I prepared my PhD thesis in the CERN ATLAS experiment, at the LAL Orsay laboratory near Paris, where I was a part of the group that designed the electromagnetic liquid argon accordion calorimeter detector. That detector is a key ingredient in what was used to discover the Higgs boson into final states, including high transverse energy photons and electrons. Right after, in 1998, I was enrolled at CNRS in the French LAPP Annecy laboratory, located near CERN. Since then, I have been conducting research in the field of elementary particles, more precisely on what physicists call ‘heavy flavours’ (i.e., hadronic particles composed of ‘heavy’ quarks, while the so-called ‘light’ quarks are the elementary components of ordinary matter such as protons and neutrons).
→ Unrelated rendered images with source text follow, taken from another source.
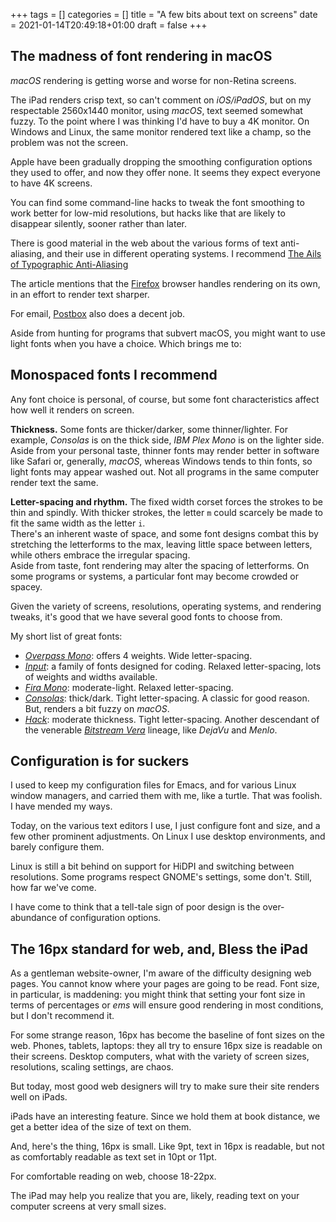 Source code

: +++
tags = []
categories = []
title = "A few bits about text on screens"
date = 2021-01-14T20:49:18+01:00
draft = false
+++

## The madness of font rendering in macOS

*macOS* rendering is getting worse and worse for non-Retina screens.

The iPad renders crisp text, so can't comment on *iOS/iPadOS*, but on my
respectable 2560x1440 monitor, using *macOS*, text seemed somewhat fuzzy. To the
point where I was thinking I'd have to buy a 4K monitor. On Windows and Linux,
the same monitor rendered text like a champ, so the problem was not
the screen.

Apple have been gradually dropping the smoothing configuration
options they used to offer, and now they
offer none. It seems they expect everyone to have 4K screens.

You can find some command-line hacks to tweak
the font smoothing to work better for low-mid resolutions,
but hacks like that are likely to disappear silently, sooner rather
than later.

There is good material in the web about the various forms of text anti-aliasing,
and their use in different operating systems.
I recommend [The Ails of Typographic Anti-Aliasing](https://www.smashingmagazine.com/2009/11/the-ails-of-typographic-anti-aliasing/)

The article mentions that the [Firefox](https://www.mozilla.org/en-US/firefox/)
browser handles rendering on its own, in an effort to render text sharper.

For email, [Postbox](https://www.postbox-inc.com/) also does a decent job.

Aside from hunting for programs that subvert macOS, you might want to use
light fonts when you have a choice. Which brings me to:

## Monospaced fonts I recommend

Any font choice is personal, of course, but some font characteristics affect
how well it renders on screen.

**Thickness.** Some fonts are thicker/darker, some thinner/lighter.
For example, *Consolas* is on the
thick side, *IBM Plex Mono* is on the lighter side. Aside from your personal
taste, thinner fonts may render better in software like Safari or, generally,
*macOS*, whereas Windows tends to thin fonts, so light fonts may appear
washed out. Not all programs in the same computer render text the same.

**Letter-spacing and rhythm.** The fixed width corset forces the strokes to be thin and
spindly. With thicker strokes, the letter `m` could scarcely be made to fit
the same width as the letter `i`. \
There's an inherent waste of space, and some font designs combat this by stretching
the letterforms to the max, leaving little space between letters, while others
embrace the irregular spacing. \
Aside from taste, font rendering may alter the spacing of letterforms. On some
programs or systems, a particular font may become crowded or spacey.

Given the variety of screens, resolutions, operating systems, and rendering
tweaks, it's good that we have several good fonts to choose from.

My short list of great fonts:

* [*Overpass Mono*](https://overpassfont.org/):
  offers 4 weights. Wide letter-spacing.
* [*Input*](https://input.fontbureau.com/): a family of fonts designed for coding.
  Relaxed letter-spacing, lots of weights and widths available.
* [*Fira Mono*](https://bboxtype.com/typefaces/FiraMono/):
  moderate-light. Relaxed letter-spacing.
* [*Consolas*](https://docs.microsoft.com/en-us/typography/font-list/consolas):
  thick/dark. Tight letter-spacing. A classic for good reason. But, renders a bit
  fuzzy on *macOS*.
* [*Hack*](https://sourcefoundry.org/hack/):
  moderate thickness. Tight letter-spacing. Another descendant of the venerable
  [*Bitstream Vera*](https://www.gnome.org/fonts/) lineage, like *DejaVu*
  and *Menlo*.

## Configuration is for suckers

I used to keep my configuration files for Emacs, and for various Linux window
managers, and carried them with me, like a turtle.
That was foolish. I have mended my ways.

Today, on the various text editors I use, I just configure font and size, and a few
other prominent adjustments.
On Linux I use desktop environments, and barely configure them.

Linux is still a bit behind on support for HiDPI and switching between resolutions.
Some programs respect GNOME's settings, some don't.
Still, how far we've come.

I have come to think that a tell-tale sign of poor design is the over-abundance
of configuration options.

## The 16px standard for web, and, Bless the iPad

As a gentleman website-owner, I'm aware of the difficulty designing web pages. You
cannot know where your pages are going to be read. Font size, in particular, is maddening:
you might think that setting your font size in terms of percentages or *ems* will
ensure good rendering in most conditions, but I don't recommend it.

For some strange reason, 16px has become the baseline of font sizes on the web. Phones,
tablets, laptops: they all try to ensure 16px size is readable on their screens.
Desktop computers, what with the variety of screen sizes, resolutions,
scaling settings, are chaos.

But today, most good web designers will try to make sure their site renders well
on iPads.

iPads have an interesting feature. Since we hold them at book distance, we get
a better idea of the size of text on them.

And, here's the thing, 16px is small. Like 9pt, text in 16px is readable, but
not as comfortably readable as text set in 10pt or 11pt.

For comfortable reading on web, choose 18-22px.

The iPad may help you realize that you are, likely, reading text on your
computer screens at very small sizes.
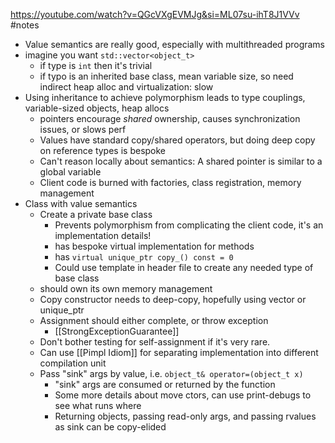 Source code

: https://youtube.com/watch?v=QGcVXgEVMJg&si=ML07su-ihT8J1VVv #notes
- Value semantics are really good, especially with multithreaded programs
- imagine you want `std::vector<object_t>`
	- if type is `int` then it's trivial
	- if typo is an inherited base class, mean variable size, so need indirect heap alloc and virtualization: slow
- Using inheritance to achieve polymorphism leads to type couplings, variable-sized objects, heap allocs
	- pointers encourage *shared* ownership, causes synchronization issues, or slows perf
	- Values have standard copy/shared operators, but doing deep copy on reference types is bespoke
	- Can't reason locally about semantics: A shared pointer is similar to a global variable
	- Client code is burned with factories, class registration, memory management
- Class with value semantics
	- Create a private base class
		- Prevents polymorphism from complicating the client code, it's an implementation details!
		- has bespoke virtual implementation for methods
		- has `virtual unique_ptr copy_() const = 0` 
		- Could use template in header file to create any needed type of base class
	- should own its own memory management
	- Copy constructor needs to deep-copy, hopefully using vector or unique_ptr
	- Assignment should either complete, or throw exception
		- [[StrongExceptionGuarantee]]
	- Don't bother testing for self-assignment if it's very rare.
	- Can use [[Pimpl Idiom]] for separating implementation into different compilation unit
	- Pass "sink" args by value, i.e. `object_t& operator=(object_t x)`
		- "sink" args are consumed or returned by the function
		- Some more details about move ctors, can use print-debugs to see what runs where
		- Returning objects, passing read-only args, and passing rvalues as sink can be copy-elided
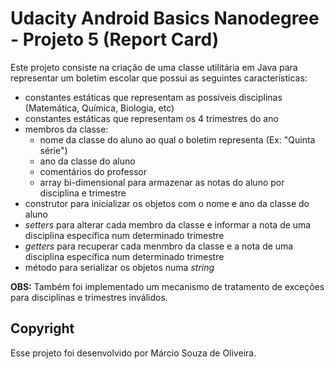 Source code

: # Udacity Android Basics Nanodegree - Projeto 5 (Report Card)

Este projeto consiste na criação de uma classe utilitária em Java para representar um boletim escolar que possui as seguintes características:
- constantes estáticas que representam as possíveis disciplinas (Matemática, Química, Biologia, etc) 
- constantes estáticas que representam os 4 trimestres do ano
- membros da classe:
  - nome da classe do aluno ao qual o boletim representa (Ex: "Quinta série")
  - ano da classe do aluno
  - comentários do professor
  - array bi-dimensional para armazenar as notas do aluno por disciplina e trimestre
- construtor para inicializar os objetos com o nome e ano da classe do aluno
- _setters_ para alterar  cada membro da classe e informar a nota de uma disciplina específica num determinado trimestre
- _getters_ para recuperar cada menmbro da classe e a nota de uma disciplina específica num determinado trimestre
- método para serializar os objetos numa _string_

**OBS:** Também foi implementado um mecanismo de tratamento de exceções para disciplinas e trimestres inválidos.

## Copyright

Esse projeto foi desenvolvido por Márcio Souza de Oliveira.
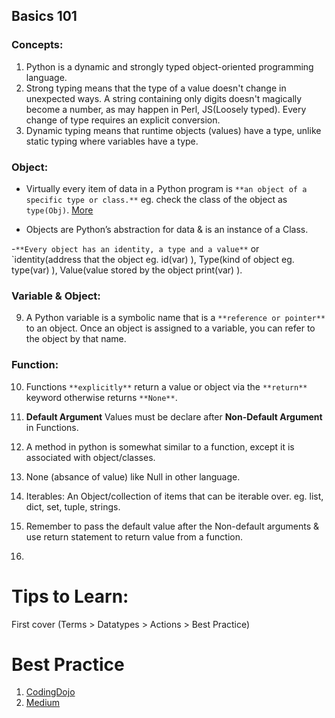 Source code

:## Basics 101

### Concepts:
1. Python is a dynamic and strongly typed object-oriented programming language.
2. Strong typing means that the type of a value doesn't change in unexpected ways. A string containing only digits doesn't magically become a number, as may happen in Perl, JS(Loosely typed). Every change of type requires an explicit conversion.
3. Dynamic typing means that runtime objects (values) have a type, unlike static typing where variables have a type.

### Object:
- Virtually every item of data in a Python program is `**an object of a specific type or class.**` eg. check the class of the object as `type(Obj)`. [More](https://realpython.com/python-variables/#object-references)

- Objects are Python’s abstraction for data & is an instance of a Class.

 -`**Every object has an identity, a type and a value**` or `identity(address that the object eg. id(var) ), Type(kind of object eg. type(var) ), Value(value stored by the object print(var) ).

### Variable & Object:
9. A Python variable is a symbolic name that is a `**reference or pointer**` to an object. Once an object is assigned to a variable, you can refer to the object by that name.

### Function:
10. Functions `**explicitly**` return a value or object via the `**return**` keyword otherwise returns `**None**`.
11. **Default Argument** Values must be declare after **Non-Default Argument** in Functions.

12. A method in python is somewhat similar to a function, except it is associated with object/classes.

13. None (absance of value) like Null in other language.

14. Iterables: An Object/collection of items that can be iterable over. eg. list, dict, set, tuple, strings.


15. Remember to pass the default value after the Non-default arguments & use return statement to return value from a function.

16.  





# Tips to Learn:
First cover (Terms > Datatypes > Actions > Best Practice)



# Best Practice
1. [CodingDojo](https://www.codingdojo.com/blog/python-best-practices)
2. [Medium](https://medium.com/pythonland/30-python-best-practices-tips-and-tricks-19172564f9c)

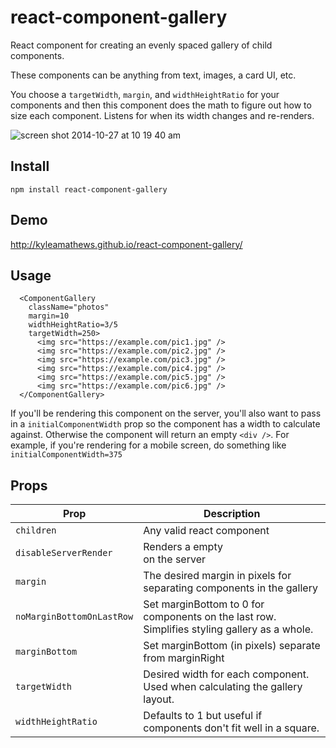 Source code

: react-component-gallery
================

React component for creating an evenly spaced gallery of child components.

These components can be anything from text, images, a card UI, etc.

You choose a `targetWidth`, `margin`, and `widthHeightRatio` for your components and then this component does the
math to figure out how to size each component. Listens for when its width
changes and re-renders.

![screen shot 2014-10-27 at 10 19 40 am](https://cloud.githubusercontent.com/assets/71047/4795569/7a457494-5dfd-11e4-890c-d7e15053c529.png)


## Install
`npm install react-component-gallery`

## Demo
http://kyleamathews.github.io/react-component-gallery/

## Usage

      <ComponentGallery
        className="photos"
        margin=10
        widthHeightRatio=3/5
        targetWidth=250>
          <img src="https://example.com/pic1.jpg" />
          <img src="https://example.com/pic2.jpg" />
          <img src="https://example.com/pic3.jpg" />
          <img src="https://example.com/pic4.jpg" />
          <img src="https://example.com/pic5.jpg" />
          <img src="https://example.com/pic6.jpg" />
      </ComponentGallery>

If you'll be rendering this component on the server, you'll also want to
pass in a `initialComponentWidth` prop so the component has a width to
calculate against. Otherwise the component will return an empty `<div />`.
For example, if you're rendering for a mobile screen, do something like
`initialComponentWidth=375`

## Props

Prop                       |    Description
---------------------------|----------------
`children`                 | Any valid react component
`disableServerRender`      | Renders a empty <div/> on the server
`margin`                   | The desired margin in pixels for separating components in the gallery
`noMarginBottomOnLastRow`  | Set marginBottom to 0 for components on the last row. Simplifies styling gallery as a whole.
`marginBottom`             | Set marginBottom (in pixels) separate from marginRight
`targetWidth`              | Desired width for each component. Used when calculating the gallery layout.
`widthHeightRatio`         | Defaults to 1 but useful if components don't fit well in a square.
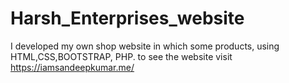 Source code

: # Harsh_Enterprises_website
I developed my own shop  website in which some products, using HTML,CSS,BOOTSTRAP, PHP. to see the website visit https://iamsandeepkumar.me/
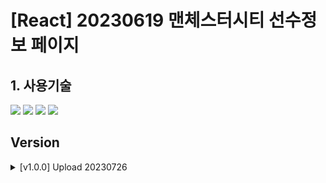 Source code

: # [React] 20230619 맨체스터시티 선수정보 페이지
## 1. 사용기술
<img src="https://img.shields.io/badge/Vite-646CFF?style=flat-square&logo=vite&logoColor=white"> <img src="https://img.shields.io/badge/React-61DAFB?style=flat-square&logo=react&logoColor=black"> <img src="https://img.shields.io/badge/JavaScript-F7DF1E?style=flat-square&logo=javascript&logoColor=black"> <img src="https://img.shields.io/badge/Sass-CC6699?style=flat-square&logo=Sass&logoColor=white">
## Version
<details>
<summary>[v1.0.0] Upload 20230726</summary>
<div markdown="1">
## 맨체스터시티 선수정보 페이지 업로드
</div>
</details>
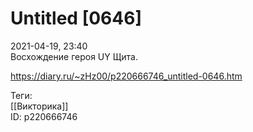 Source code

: Untitled [0646]
================

   
 2021-04-19, 23:40   
  Восхождение героя UY Щита.   
    
 <https://diary.ru/~zHz00/p220666746_untitled-0646.htm>   
   
 Теги:   
 [[Викторика]]   
 ID: p220666746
My main contributions are related to the study of the decays of beautiful mesons (featuring a heavy quark called beauty, discovered in 1977 by the team of Professor L Lederman at Fermilab in Chicago). I have participated in the global effort by the worldwide community of physicists to better compel and test the description of the material-antimatter asymmetry of the Standard Model (SM) of particle physics in the quark sector. This approach is essential to understanding the discrepancy between the prediction of the SM and the matter-antimatter asymmetry observed in cosmology, which is of several orders of magnitude higher.

The composition of matter

Just as several musical notes are required to complete a musical composition, the same is true for the composition of matter, with known matter being made of 12 elementary fermion particles: six leptons and six quarks. Meanwhile, the forces are carried by 12 bosons, four for electroweak interactions (photons, W±, and Z0) and eight for strong interaction (gluons), and in addition a special one, the Higgs boson, which is responsible for the mass of those elementary particles.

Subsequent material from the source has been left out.